Pas une goutte d’eau depuis plusieurs semaines, un vent qui assèche la végétation, des sols déjà secs en surface et qui « fument » comme en plein été… Sommes-nous entrés dans une nouvelle période de sécheresse ? « J’ai l’impression de revivre la grande sécheresse de 2011 », lançait le 10 avril Nicolas Kraak, directeur du syndicat mixte d’hydraulique agricole du Rhône (Smhar). L’irrigation a démarré précocement début avril sur le secteur. « On a eu des débits exceptionnels de 2500 à 3000 m3/h pendant plusieurs nuits. Maintenant on est sur des tours d’irrigation qui ne vont pas s’arrêter malheureusement, tant qu’il n’y aura pas une pluie significative d’une quarantaine de mm », témoigne le technicien, qui parle de « jamais vu aussi tôt ». A cela s’ajoute la crainte de restrictions d’eau. Les nappes d’eau souterraines du département du Rhône et de la Métropole de Lyon ont été placées en vigilance début mars. « Côté Ouest, les retenues collinaires se sont bien remplies cet hiver. Côté Est, les nappes de l’Est lyonnais ne se sont pas assez rechargées, on démarre avec une situation difficile. » L’irrigation profite en ce moment en priorité au blé, à l’orge et aux cultures maraîchères, le colza peut attendre, indique Nicolas Kraak. Dans les monts du Lyonnais et les élevages fourragers, « on a demandé aux éleveurs de donner un premier tour d’eau sur les blés triticales. On a des sondes tensiométriques qui témoignent d’une sécheresse à 30 et 60 cm qui commence à galoper. » Le mot est lancé. « Nous sommes pour moi dans un début de sécheresse de printemps ! […] L’évapotranspiration atteint 6 mm / jour, digne d’une fin mai début juin », alerte le directeur du Smhar.

Le scénario de 2019 se répète

A quelques kilomètres de là, dans l’Ain, là aussi, les sols sont secs sur l’ensemble du département. « Cela fait un mois qu’il n’a pas plu », lance Fabien Thomazet, technicien irrigation à la chambre d’agriculture et à l’association syndicale d’irrigation de l’Ain (Asia). Conséquence : « dans les secteurs irrigués, on est contraints d’arroser les blés et les semis de maïs, et ce sera pareil pour le soja ». Ce qui est inhabituel, c’est d’arroser les semis de maïs. « On sème dans des sols très secs. On en est arrivé à arroser avant de semer. » Selon lui, il est trop pour parler de sécheresse de printemps. Pas de pluie, chaleur, vent… La situation reste gérable même si les prévisions ne semblent pas optimistes. Côté nappes, « on est dans des moyennes habituelles sur la partie plaine de l’Ain. En revanche, sur la Dombes, on reste très bas, on a eu quasiment aucune recharge cet hiver. » La nappe de la Dombes a été placée en alerte avec 20 % de restriction de pompage.

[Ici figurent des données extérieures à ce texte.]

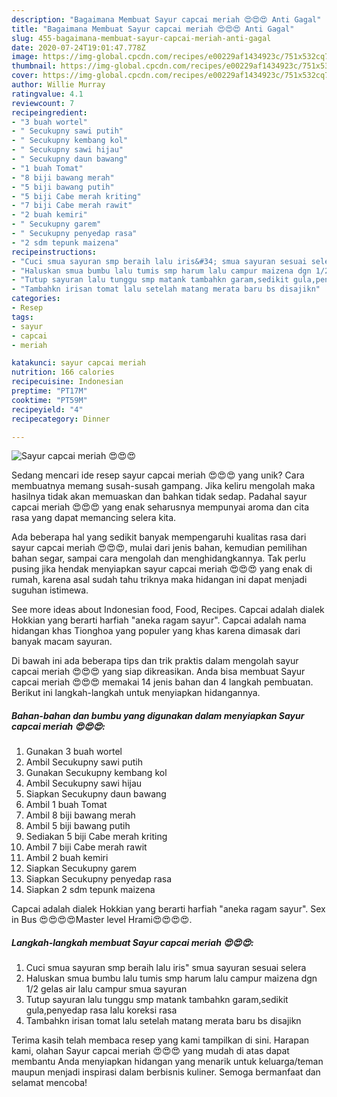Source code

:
 ```yaml
---
description: "Bagaimana Membuat Sayur capcai meriah 😍😍😍 Anti Gagal"
title: "Bagaimana Membuat Sayur capcai meriah 😍😍😍 Anti Gagal"
slug: 455-bagaimana-membuat-sayur-capcai-meriah-anti-gagal
date: 2020-07-24T19:01:47.778Z
image: https://img-global.cpcdn.com/recipes/e00229af1434923c/751x532cq70/sayur-capcai-meriah-😍😍😍-foto-resep-utama.jpg
thumbnail: https://img-global.cpcdn.com/recipes/e00229af1434923c/751x532cq70/sayur-capcai-meriah-😍😍😍-foto-resep-utama.jpg
cover: https://img-global.cpcdn.com/recipes/e00229af1434923c/751x532cq70/sayur-capcai-meriah-😍😍😍-foto-resep-utama.jpg
author: Willie Murray
ratingvalue: 4.1
reviewcount: 7
recipeingredient:
- "3 buah wortel"
- " Secukupny sawi putih"
- " Secukupny kembang kol"
- " Secukupny sawi hijau"
- " Secukupny daun bawang"
- "1 buah Tomat"
- "8 biji bawang merah"
- "5 biji bawang putih"
- "5 biji Cabe merah kriting"
- "7 biji Cabe merah rawit"
- "2 buah kemiri"
- " Secukupny garem"
- " Secukupny penyedap rasa"
- "2 sdm tepunk maizena"
recipeinstructions:
- "Cuci smua sayuran smp beraih lalu iris&#34; smua sayuran sesuai selera"
- "Haluskan smua bumbu lalu tumis smp harum lalu campur maizena dgn 1/2 gelas air lalu campur smua sayuran"
- "Tutup sayuran lalu tunggu smp matank tambahkn garam,sedikit gula,penyedap rasa lalu koreksi rasa"
- "Tambahkn irisan tomat lalu setelah matang merata baru bs disajikn"
categories:
- Resep
tags:
- sayur
- capcai
- meriah

katakunci: sayur capcai meriah 
nutrition: 166 calories
recipecuisine: Indonesian
preptime: "PT17M"
cooktime: "PT59M"
recipeyield: "4"
recipecategory: Dinner

---
```



![Sayur capcai meriah 😍😍😍](https://img-global.cpcdn.com/recipes/e00229af1434923c/751x532cq70/sayur-capcai-meriah-😍😍😍-foto-resep-utama.jpg)

Sedang mencari ide resep sayur capcai meriah 😍😍😍 yang unik? Cara membuatnya memang susah-susah gampang. Jika keliru mengolah maka hasilnya tidak akan memuaskan dan bahkan tidak sedap. Padahal sayur capcai meriah 😍😍😍 yang enak seharusnya mempunyai aroma dan cita rasa yang dapat memancing selera kita.

Ada beberapa hal yang sedikit banyak mempengaruhi kualitas rasa dari sayur capcai meriah 😍😍😍, mulai dari jenis bahan, kemudian pemilihan bahan segar, sampai cara mengolah dan menghidangkannya. Tak perlu pusing jika hendak menyiapkan sayur capcai meriah 😍😍😍 yang enak di rumah, karena asal sudah tahu triknya maka hidangan ini dapat menjadi suguhan istimewa.

See more ideas about Indonesian food, Food, Recipes. Capcai adalah dialek Hokkian yang berarti harfiah &#34;aneka ragam sayur&#34;. Capcai adalah nama hidangan khas Tionghoa yang populer yang khas karena dimasak dari banyak macam sayuran.


Di bawah ini ada beberapa tips dan trik praktis dalam mengolah sayur capcai meriah 😍😍😍 yang siap dikreasikan. Anda bisa membuat Sayur capcai meriah 😍😍😍 memakai 14 jenis bahan dan 4 langkah pembuatan. Berikut ini langkah-langkah untuk menyiapkan hidangannya.

<!--inarticleads1-->

##### Bahan-bahan dan bumbu yang digunakan dalam menyiapkan Sayur capcai meriah 😍😍😍:

1. Gunakan 3 buah wortel
1. Ambil  Secukupny sawi putih
1. Gunakan  Secukupny kembang kol
1. Ambil  Secukupny sawi hijau
1. Siapkan  Secukupny daun bawang
1. Ambil 1 buah Tomat
1. Ambil 8 biji bawang merah
1. Ambil 5 biji bawang putih
1. Sediakan 5 biji Cabe merah kriting
1. Ambil 7 biji Cabe merah rawit
1. Ambil 2 buah kemiri
1. Siapkan  Secukupny garem
1. Siapkan  Secukupny penyedap rasa
1. Siapkan 2 sdm tepunk maizena


Capcai adalah dialek Hokkian yang berarti harfiah &#34;aneka ragam sayur&#34;. Sex in Bus 😍😍😍😍Master level Hrami😍😍😍😍. 

<!--inarticleads2-->

##### Langkah-langkah membuat Sayur capcai meriah 😍😍😍:

1. Cuci smua sayuran smp beraih lalu iris&#34; smua sayuran sesuai selera
1. Haluskan smua bumbu lalu tumis smp harum lalu campur maizena dgn 1/2 gelas air lalu campur smua sayuran
1. Tutup sayuran lalu tunggu smp matank tambahkn garam,sedikit gula,penyedap rasa lalu koreksi rasa
1. Tambahkn irisan tomat lalu setelah matang merata baru bs disajikn




Terima kasih telah membaca resep yang kami tampilkan di sini. Harapan kami, olahan Sayur capcai meriah 😍😍😍 yang mudah di atas dapat membantu Anda menyiapkan hidangan yang menarik untuk keluarga/teman maupun menjadi inspirasi dalam berbisnis kuliner. Semoga bermanfaat dan selamat mencoba!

Plus au Sud, même constat. « Côté pluviométrie, le scénario de 2019 se répète : pour les 23 stations suivies, moins de 30 mm de pluie sur les quatre dernières semaines. Alors que les prévisions à trois mois restent sur cette tendance très sèche en avril. Cette situation est exceptionnelle : la pluviométrie cumulée de janvier, février et mars correspond en 2020 à 50 % de la normale », détaille le bulletin Pâtu’RA édité le 8 avril par les chambres d’agriculture de le Drôme et de l’Isère. Le gel matinal et le sec persistant pénalisent la pousse de l’herbe sur certains secteurs. Le sec est en surface, indiquait début avril François Dubocs, technicien à la chambre d’agriculture de la Drôme. Si les niveaux des nappes sont corrects sur les départements, les débits des cours d’eau sont bas pour la saison. La situation printanière n’est cependant pas jouée, s’accordent à reconnaître les observateurs. Météo France annonçait le 14 avril le passage d’une perturbation accompagnée d’averses pour le week-end des 18 et 19 avril et le début de semaine suivante.